» **ACTIVITY**
Please reproduce the lines of the records below from the one holding "nakon odrađenog termin" through the one holding "regret-based preferences.", inclusive, skipping all pictures.

··········

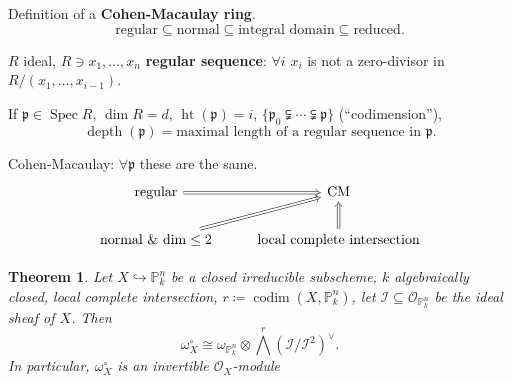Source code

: \documentclass[12pt]{article}
\DeclareMathOperator{\Spec}{Spec}
\DeclareMathOperator{\codim}{codim}
\DeclareMathOperator{\height}{ht}
\DeclareMathOperator{\depth}{depth}
\newtheorem*{theorem}{Theorem}
\theoremstyle{definition}
\theoremstyle{remark}
\newtheorem*{comment}{Comment}
\begin{document}
\begin{comment}
They didn't have the language of schemes. They realised that they had a short exact sequence, where the space of functions gave conditions on the middle variety, and the quotient on the third position didn't have the dimension corresponding to the difference. In our terminology, we say that taking global sections is not exact and we need cohomology. The exact sequence they had
\[0\longrightarrow\mathcal{F}\otimes\mathcal{L}^{-q}\longrightarrow\cdots\otimes\mathcal{L}^{-q}\longrightarrow\cdots\otimes\mathcal{L}^{-q}\longrightarrow0\]
corresponds to the current
\[0\longrightarrow H^0(\mathcal{F})\longrightarrow H^0(\cdots)\longrightarrow H^0(\cdots)\longrightarrow\]
\end{comment}

Definition of a \textbf{Cohen-Macaulay ring}.
\[\text{regular}\subseteq\text{normal}\subseteq\text{integral domain}\subseteq\text{reduced}.\]

$R$ ideal, $R\ni x_1,\ldots,x_n$ \textbf{regular sequence}: $\forall i$ $x_i$ is not a zero-divisor in $R/(x_1,\ldots,x_{i-1})$.

If $\mathfrak{p}\in\Spec R$, $\dim R=d$, $\height(\mathfrak{p})=i$, $\{\mathfrak{p}_0\subsetneqq\cdots\subsetneqq\mathfrak{p}\}$ (``codimension''),
\[\depth(\mathfrak{p})=\text{maximal length of a regular sequence in }\mathfrak{p}.\]

Cohen-Macaulay: $\forall\mathfrak{p}$ these are the same.
\[
\begin{tikzcd}
\text{regular}\arrow[r,Rightarrow]&\text{CM}\\
\text{normal \& dim}\leq2\arrow[ru,Rightarrow]&\text{local complete intersection}\arrow[u,Rightarrow]
\end{tikzcd}
\]

\begin{theorem}
Let $X\hookrightarrow\mathbb{P}_k^n$ be a closed irreducible subscheme, $k$ algebraically closed, local complete intersection, $r\coloneqq\codim(X,\mathbb{P}_k^n)$, let $\mathcal{I}\subseteq\mathcal{O}_{\mathbb{P}_k^n}$ be the ideal sheaf of $X$. Then
\[\omega_X^{\circ}\cong\omega_{\mathbb{P}_k^n}\otimes{\bigwedge}^r(\mathcal{I}/\mathcal{I}^2)^{\vee}.\]
In particular, $\omega_X^{\circ}$ is an invertible $\mathcal{O}_X$-module
\end{theorem}

\begin{comment}
``Local complete intersection'' means that $X$ can be given locally by $r$ equations. Being of codimension $r$ means just that at least $r$ equations are needed. With this assumption, every point has an open neighbourhood where $r$ equations are enough.
\end{comment}
\end{document}
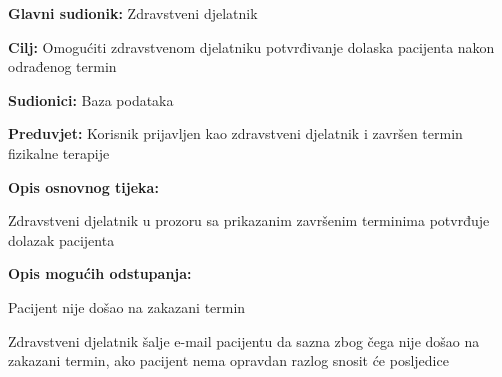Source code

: 					\noindent {}
					\begin{packed_item}
						
						\item \textbf{Glavni sudionik: }Zdravstveni djelatnik
						\item  \textbf{Cilj:} Omogućiti zdravstvenom djelatniku potvrđivanje dolaska pacijenta nakon odrađenog termin
						\item  \textbf{Sudionici:} Baza podataka
						\item  \textbf{Preduvjet:} Korisnik prijavljen kao zdravstveni djelatnik i završen termin fizikalne terapije
						\item  \textbf{Opis osnovnog tijeka:}
						
						\item[] \begin{packed_enum}
							
							\item Zdravstveni djelatnik u prozoru sa prikazanim završenim terminima potvrđuje dolazak pacijenta
						\end{packed_enum}
						
						\item  \textbf{Opis mogućih odstupanja:}
						
						\item[] \begin{packed_item}
							
							\item[1.a] Pacijent nije došao na zakazani termin
							\item[] \begin{packed_enum}
								
								\item Zdravstveni djelatnik šalje e-mail pacijentu da sazna zbog čega nije došao na zakazani termin, ako pacijent nema opravdan razlog snosit će posljedice
								
							\end{packed_enum}
						
						\end{packed_item}
						
					\end{packed_item}
					
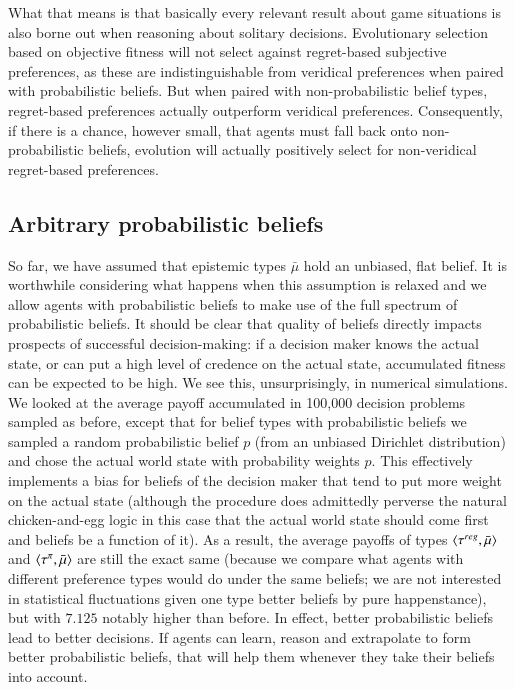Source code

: \documentclass[fleqn,reqno,11pt]{article}
\begin{document}
What that means is that basically every relevant result about game situations is also borne out
when reasoning about solitary decisions. Evolutionary selection based on objective fitness will
not select against regret-based subjective preferences, as these are indistinguishable from
veridical preferences when paired with probabilistic beliefs. But when paired with
non-probabilistic belief types, regret-based preferences actually outperform veridical
preferences. Consequently, if there is a chance, however small, that agents must fall back onto
non-probabilistic beliefs, evolution will actually positively select for non-veridical
regret-based preferences.

\subsection{Arbitrary probabilistic beliefs}
\label{sec:arbitr-prob-beli}

So far, we have assumed that epistemic types $\bar{\mu}$ hold an unbiased, flat belief. It is
worthwhile considering what happens when this assumption is relaxed and we allow agents with
probabilistic beliefs to make use of the full spectrum of probabilistic beliefs. It should be
clear that quality of beliefs directly impacts prospects of successful decision-making: if a
decision maker knows the actual state, or can put a high level of credence on the actual state,
accumulated fitness can be expected to be high. We see this, unsurprisingly, in numerical
simulations. We looked at the average payoff accumulated in 100,000 decision problems sampled
as before, except that for belief types with probabilistic beliefs we sampled a random
probabilistic belief $p$ (from an unbiased Dirichlet distribution) and chose the actual world
state with probability weights $p$. This effectively implements a bias for beliefs of the
decision maker that tend to put more weight on the actual state (although the procedure does
admittedly perverse the natural chicken-and-egg logic in this case that the actual world state
should come first and beliefs be a function of it). As a result, the average payoffs of types
$\left \langle \tau^{reg}, \bar{\mu}\right\rangle$ and $\left \langle \tau^{\pi}, \bar{\mu}\right\rangle$ are still the exact same
(because we compare what agents with different preference types would do under the same
beliefs; we are not interested in statistical fluctuations given one type better beliefs by
pure happenstance), but with $7.125$ notably higher than before. In effect, better
probabilistic beliefs lead to better decisions. If agents can learn, reason and extrapolate to
form better probabilistic beliefs, that will help them whenever they take their beliefs into
account. 
\end{document}
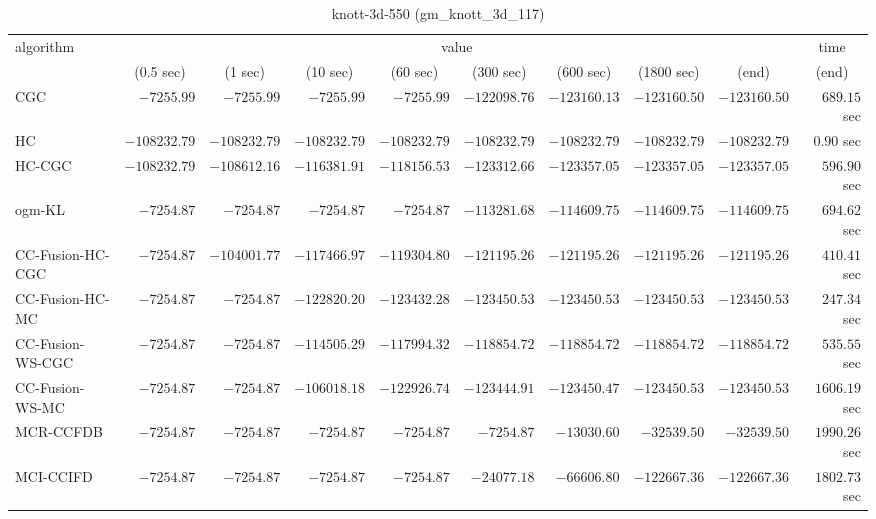 \begin{table}[H]
\scriptsize
\centering
\caption{knott-3d-550 (gm\_knott\_3d\_117)}
\label{tab:anytimetable-knott-3d-550-gm-knott-3d-117}
\begin{tabular}{lrrrrrrrrr}
\toprule
           algorithm &                                   \multicolumn{8}{c}{value} & \multicolumn{1}{c}{time}   \\  
\cmidrule(lr){2-9}\cmidrule(lr){10-10}   
                     & \multicolumn{1}{c}{(0.5 sec)} & \multicolumn{1}{c}{(1 sec)} & \multicolumn{1}{c}{(10 sec)} & \multicolumn{1}{c}{(60 sec)} & \multicolumn{1}{c}{(300 sec)} & \multicolumn{1}{c}{(600 sec)} & \multicolumn{1}{c}{(1800 sec)} & \multicolumn{1}{c}{(end)} & \multicolumn{1}{c}{(end)}   \\ \midrule 
                 CGC & $     -7255.99$ & $     -7255.99$ & $     -7255.99$ & $     -7255.99$ & $   -122098.76$ & $   -123160.13$ & $   -123160.50$ & $   -123160.50$ & $       689.15$ sec   \\ 
                  HC & $   -108232.79$ & $   -108232.79$ & $   -108232.79$ & $   -108232.79$ & $   -108232.79$ & $   -108232.79$ & $   -108232.79$ & $   -108232.79$ & $         0.90$ sec   \\ 
              HC-CGC & $   -108232.79$ & $   -108612.16$ & $   -116381.91$ & $   -118156.53$ & $   -123312.66$ & $   -123357.05$ & $   -123357.05$ & $   -123357.05$ & $       596.90$ sec   \\ 
              ogm-KL & $     -7254.87$ & $     -7254.87$ & $     -7254.87$ & $     -7254.87$ & $   -113281.68$ & $   -114609.75$ & $   -114609.75$ & $   -114609.75$ & $       694.62$ sec   \\ 
    CC-Fusion-HC-CGC & $     -7254.87$ & $   -104001.77$ & $   -117466.97$ & $   -119304.80$ & $   -121195.26$ & $   -121195.26$ & $   -121195.26$ & $   -121195.26$ & $       410.41$ sec   \\ 
     CC-Fusion-HC-MC & $     -7254.87$ & $     -7254.87$ & $   -122820.20$ & $   -123432.28$ & $   -123450.53$ & $   -123450.53$ & $   -123450.53$ & $   -123450.53$ & $       247.34$ sec   \\ 
    CC-Fusion-WS-CGC & $     -7254.87$ & $     -7254.87$ & $   -114505.29$ & $   -117994.32$ & $   -118854.72$ & $   -118854.72$ & $   -118854.72$ & $   -118854.72$ & $       535.55$ sec   \\ 
     CC-Fusion-WS-MC & $     -7254.87$ & $     -7254.87$ & $   -106018.18$ & $   -122926.74$ & $   -123444.91$ & $   -123450.47$ & $   -123450.53$ & $   -123450.53$ & $      1606.19$ sec   \\ 
\cmidrule{1-1} 
           MCR-CCFDB & $     -7254.87$ & $     -7254.87$ & $     -7254.87$ & $     -7254.87$ & $     -7254.87$ & $    -13030.60$ & $    -32539.50$ & $    -32539.50$ & $      1990.26$ sec   \\ 
\cmidrule{1-1} 
           MCI-CCIFD & $     -7254.87$ & $     -7254.87$ & $     -7254.87$ & $     -7254.87$ & $    -24077.18$ & $    -66606.80$ & $   -122667.36$ & $   -122667.36$ & $      1802.73$ sec   \\ 
\bottomrule
\end{tabular}
\end{table}

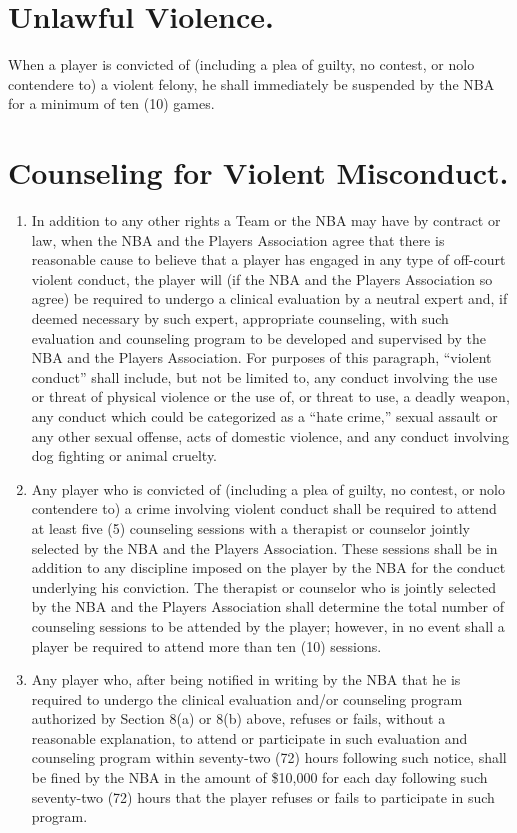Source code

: \documentclass[
]{book}
\providecommand{\tightlist}{%
  \setlength{\itemsep}{0pt}\setlength{\parskip}{0pt}}
\begin{document}
\hypertarget{unlawful-violence.}{%
\section{Unlawful Violence.}\label{unlawful-violence.}}

When a player is convicted of (including a plea of guilty, no contest, or nolo contendere to) a violent felony, he shall immediately be suspended by the NBA for a minimum of ten (10) games.

\hypertarget{counseling-for-violent-misconduct.}{%
\section{Counseling for Violent Misconduct.}\label{counseling-for-violent-misconduct.}}

\begin{enumerate}
\def\labelenumi{(\alph{enumi})}
\tightlist
\item
  In addition to any other rights a Team or the NBA may have by contract or law, when the NBA and the Players Association agree that there is reasonable cause to believe that a player has engaged in any type of off-court violent conduct, the player will (if the NBA and the Players Association so agree) be required to undergo a clinical evaluation by a neutral expert and, if deemed necessary by such expert, appropriate counseling, with such evaluation and counseling program to be developed and supervised by the NBA and the Players Association. For purposes of this paragraph, ``violent conduct'' shall include, but not be limited to, any conduct involving the use or threat of physical violence or the use of, or threat to use, a deadly weapon, any conduct which could be categorized as a ``hate crime,'' sexual assault or any other sexual offense, acts of domestic violence, and any conduct involving dog fighting or animal cruelty.
\item
  Any player who is convicted of (including a plea of guilty, no contest, or nolo contendere to) a crime involving violent conduct shall be required to attend at least five (5) counseling sessions with a therapist or counselor jointly selected by the NBA and the Players Association. These sessions shall be in addition to any discipline imposed on the player by the NBA for the conduct underlying his conviction. The therapist or counselor who is jointly selected by the NBA and the Players Association shall determine the total number of counseling sessions to be attended by the player; however, in no event shall a player be required to attend more than ten (10) sessions.
\item
  Any player who, after being notified in writing by the NBA that he is required to undergo the clinical evaluation and/or counseling program authorized by Section 8(a) or 8(b) above, refuses or fails, without a reasonable explanation, to attend or participate in such evaluation and counseling program within seventy-two (72) hours following such notice, shall be fined by the NBA in the amount of \$10,000 for each day following such seventy-two (72) hours that the player refuses or fails to participate in such program.
\end{enumerate}
\end{document}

··········

» **ANSWER TO THIS PROBLEM**
						\item  \textbf{Cilj:} Omogućiti zdravstvenom djelatniku potvrđivanje dolaska pacijenta nakon odrađenog termin
						\item  \textbf{Sudionici:} Baza podataka
						\item  \textbf{Preduvjet:} Korisnik prijavljen kao zdravstveni djelatnik i završen termin fizikalne terapije
						\item  \textbf{Opis osnovnog tijeka:}
						
						\item[] \begin{packed_enum}
							
							\item Zdravstveni djelatnik u prozoru sa prikazanim završenim terminima potvrđuje dolazak pacijenta
						\end{packed_enum}
						
						\item  \textbf{Opis mogućih odstupanja:}
						
						\item[] \begin{packed_item}
							
							\item[1.a] Pacijent nije došao na zakazani termin
							\item[] \begin{packed_enum}
								
								\item Zdravstveni djelatnik šalje e-mail pacijentu da sazna zbog čega nije došao na zakazani termin, ako pacijent nema opravdan razlog snosit će posljedice
								
							\end{packed_enum}
						
						\end{packed_item}
						
					\end{packed_item}
					
Source code

: \documentclass[fleqn,reqno,11pt]{article}
\begin{document}
What that means is that basically every relevant result about game situations is also borne out
when reasoning about solitary decisions. Evolutionary selection based on objective fitness will
not select against regret-based subjective preferences, as these are indistinguishable from
veridical preferences when paired with probabilistic beliefs. But when paired with
non-probabilistic belief types, regret-based preferences actually outperform veridical
preferences. Consequently, if there is a chance, however small, that agents must fall back onto
non-probabilistic beliefs, evolution will actually positively select for non-veridical
regret-based preferences.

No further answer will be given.